In this context, Emmanuel Macron’s strategy of resigning and leaving the issues that give votes to the National Rally to the extreme right has gone too far. By refusing to take seriously various issues that are among those that most concern the French, such as insecurity (physical and cultural), migratory flows, the defense of the welfare state and sovereignty, Macron inexorably pushes many of them into RN arms. This extreme right-wing of reality contributes to locking the powerful in their citadels (the metropolises) and in an electoral base that is no longer made up of anything other than retirees and the upper classes. Geographic and cultural confinement has created a radical anthropological fracture between the inhabitants of large cities and the working and middle classes living in peripheral France. And it is in that France of small and medium-sized cities and rural areas where a “middle class” subject for 30 years to the largest social plan in history is increasingly precarious and where the electoral breeding ground for populists is. .

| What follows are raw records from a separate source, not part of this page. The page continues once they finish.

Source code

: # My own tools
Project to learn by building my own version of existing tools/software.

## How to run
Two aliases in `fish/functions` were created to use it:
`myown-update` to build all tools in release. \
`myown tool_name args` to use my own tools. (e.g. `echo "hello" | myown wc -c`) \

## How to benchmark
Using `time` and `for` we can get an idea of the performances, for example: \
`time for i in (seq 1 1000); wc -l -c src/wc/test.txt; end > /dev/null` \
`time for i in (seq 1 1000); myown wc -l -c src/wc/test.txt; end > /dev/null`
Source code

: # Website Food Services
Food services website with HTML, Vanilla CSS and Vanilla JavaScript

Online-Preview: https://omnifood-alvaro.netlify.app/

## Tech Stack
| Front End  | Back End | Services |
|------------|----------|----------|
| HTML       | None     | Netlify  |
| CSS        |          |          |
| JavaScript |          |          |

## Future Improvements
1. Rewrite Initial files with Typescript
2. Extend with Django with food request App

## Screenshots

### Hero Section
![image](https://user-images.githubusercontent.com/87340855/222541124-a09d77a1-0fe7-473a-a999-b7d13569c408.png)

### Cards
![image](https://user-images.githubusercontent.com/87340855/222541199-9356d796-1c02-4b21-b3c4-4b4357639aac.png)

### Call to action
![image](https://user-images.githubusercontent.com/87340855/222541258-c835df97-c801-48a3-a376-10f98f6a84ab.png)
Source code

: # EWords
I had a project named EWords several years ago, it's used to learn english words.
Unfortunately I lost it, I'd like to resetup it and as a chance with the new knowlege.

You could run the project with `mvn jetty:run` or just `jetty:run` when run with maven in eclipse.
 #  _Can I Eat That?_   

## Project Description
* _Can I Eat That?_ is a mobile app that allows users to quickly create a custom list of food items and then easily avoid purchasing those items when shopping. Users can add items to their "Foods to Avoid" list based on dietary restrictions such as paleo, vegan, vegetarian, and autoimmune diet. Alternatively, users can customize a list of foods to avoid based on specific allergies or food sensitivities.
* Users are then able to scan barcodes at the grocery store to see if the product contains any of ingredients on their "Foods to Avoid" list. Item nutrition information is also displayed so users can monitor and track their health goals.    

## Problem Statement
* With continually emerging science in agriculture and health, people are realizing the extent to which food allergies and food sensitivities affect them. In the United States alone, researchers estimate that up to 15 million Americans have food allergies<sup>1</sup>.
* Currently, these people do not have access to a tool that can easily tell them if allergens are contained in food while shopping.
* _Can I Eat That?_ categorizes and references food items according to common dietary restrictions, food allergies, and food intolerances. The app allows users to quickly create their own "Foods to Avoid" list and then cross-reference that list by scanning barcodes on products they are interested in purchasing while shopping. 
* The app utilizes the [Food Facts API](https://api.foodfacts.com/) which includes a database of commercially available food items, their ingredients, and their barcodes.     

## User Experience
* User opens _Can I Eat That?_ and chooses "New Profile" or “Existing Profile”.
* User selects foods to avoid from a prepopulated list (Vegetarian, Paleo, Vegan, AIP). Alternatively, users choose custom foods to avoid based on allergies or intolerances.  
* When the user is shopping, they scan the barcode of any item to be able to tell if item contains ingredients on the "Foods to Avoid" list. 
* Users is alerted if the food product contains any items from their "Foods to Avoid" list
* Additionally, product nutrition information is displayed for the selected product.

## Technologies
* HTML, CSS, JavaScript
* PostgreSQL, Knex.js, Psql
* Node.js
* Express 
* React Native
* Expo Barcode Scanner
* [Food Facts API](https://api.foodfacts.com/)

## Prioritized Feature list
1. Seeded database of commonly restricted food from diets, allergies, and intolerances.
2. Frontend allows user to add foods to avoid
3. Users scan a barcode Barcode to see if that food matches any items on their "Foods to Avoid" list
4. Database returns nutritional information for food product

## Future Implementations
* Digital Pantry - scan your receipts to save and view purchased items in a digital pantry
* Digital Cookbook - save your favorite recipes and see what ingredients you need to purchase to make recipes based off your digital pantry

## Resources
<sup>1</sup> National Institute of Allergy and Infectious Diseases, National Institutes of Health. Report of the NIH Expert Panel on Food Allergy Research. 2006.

This division contributes fundamentally to the National Regrouping vote. In France, as throughout Europe, populism feeds on the formation of geographical and cultural bubbles that do not speak to each other and that are weakening democracy in all Western countries because they radicalize the public debate on the question of limits.

The new urban classes, without any interest in the common good and followers of the neoliberal model, are the incarnation of a selfish bourgeoisie that extols individualism and the culture of “no restrictions.” Great beneficiaries of a neoliberal model that has pulverized all notions of control, they believe that anything is possible, that what is good for them is good for humanity and, in that sense, that the idea of ​​common limits is an impediment, a setback for their individual freedom.

The working classes, on the contrary, separated from that cultural and geographical bubble and weakened by the economic and cultural model, demand certain regulation. They want barriers that prevent the space of the market and individualism from expanding. And this increasingly frequent demand for cultural, social and economic limits by the most humble is, throughout Europe, the fuel of populist parties.

Now that a new populist rise is evident, the resignation of a part of the ruling classes in the face of the approaching political turning point and the president’s high-risk strategy is truly surprising. This fatalism is symptomatic of a form of nihilism that is dangerously widespread among the Western upper classes. Today it no longer seems that hope comes “from above”; neither from the political class, nor from the intellectuals, much less from the ideologues. This reality should serve as a warning and, above all, force us to see the demands of ordinary people not as a problem, but as a solution. The existential movement of the working and middle classes, driven by the survival instinct and the desire to preserve the common good, is also a reaction against the nihilism that comes from above.

Just as Prince Myshkin stated, in The idiot of Dostoevsky, that “beauty will save the world”, isn’t it time to say that “common decency” (Orwell again) is what will save Western societies?